From: Lorenzo Stoakes <ljs@kernel.org>
To: Oscar Salvador <osalvador@suse.de>
Cc: Andrew Morton <akpm@linux-foundation.org>,
David Hildenbrand <david@kernel.org>,
Michal Hocko <mhocko@suse.com>,
Muchun Song <muchun.song@linux.dev>,
Vlastimil Babka <vbabka@kernel.org>,
linux-kernel@vger.kernel.org, linux-mm@kvack.org
Subject: Re: [RFC PATCH v3 0/8] Implement a new generic pagewalk API
Date: Thu, 11 Jun 2026 13:07:21 +0100 [thread overview]
Message-ID: <aiqkyOCy2rf99wxg@lucifer> (raw)

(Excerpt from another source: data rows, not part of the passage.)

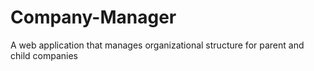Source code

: # Company-Manager

A web application that manages organizational structure for parent and child companies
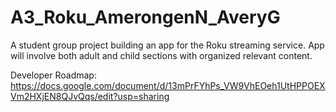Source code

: # A3_Roku_AmerongenN_AveryG
A student group project building an app for the Roku streaming service. App will involve both adult and child sections with organized relevant content.

Developer Roadmap: https://docs.google.com/document/d/13mPrFYhPs_VW9VhEOeh1UtHPPOEXVm2HXjEN8QJvQqs/edit?usp=sharing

In-Reply-To: <20260525165528.184397-1-osalvador@suse.de>
-cc wrong email
Sorry to be a pain but I only just noticed this because it's going to the
wrong email address :)
Could you make sure to send future revisions to ljs@kernel.org?
Thanks, Lorenzo
On Mon, May 25, 2026 at 06:55:20PM +0200, Oscar Salvador wrote:
> Changelog:
> rfcv2 -> rfcv3:
> - Fix an out-of-bounds write
> - Convert clear_refs to the new API
> - Fix issue when reading cont-PMDs
> rfc -> rfcv2:
> - Add pte_hole functionality
> - Fix pagemap issues
> - Fix shmem in smap
> - Testing with pagemap "testsuite"
>
> [WARNING]
>
> This is not yet fully complete, but before investing more time into it I would like
> to know whether 1) this is heading into the right direction and 2) this is something
> we are still interested in.
> There are still things that need work:
>
> - convert make_uffd_wp_huge_pte: Since hugetlb is being dealt like a
> pte, we inherited PTE_MARKERs for it when those came into play, and
> AFAIK, those are being used mostly for UFFD.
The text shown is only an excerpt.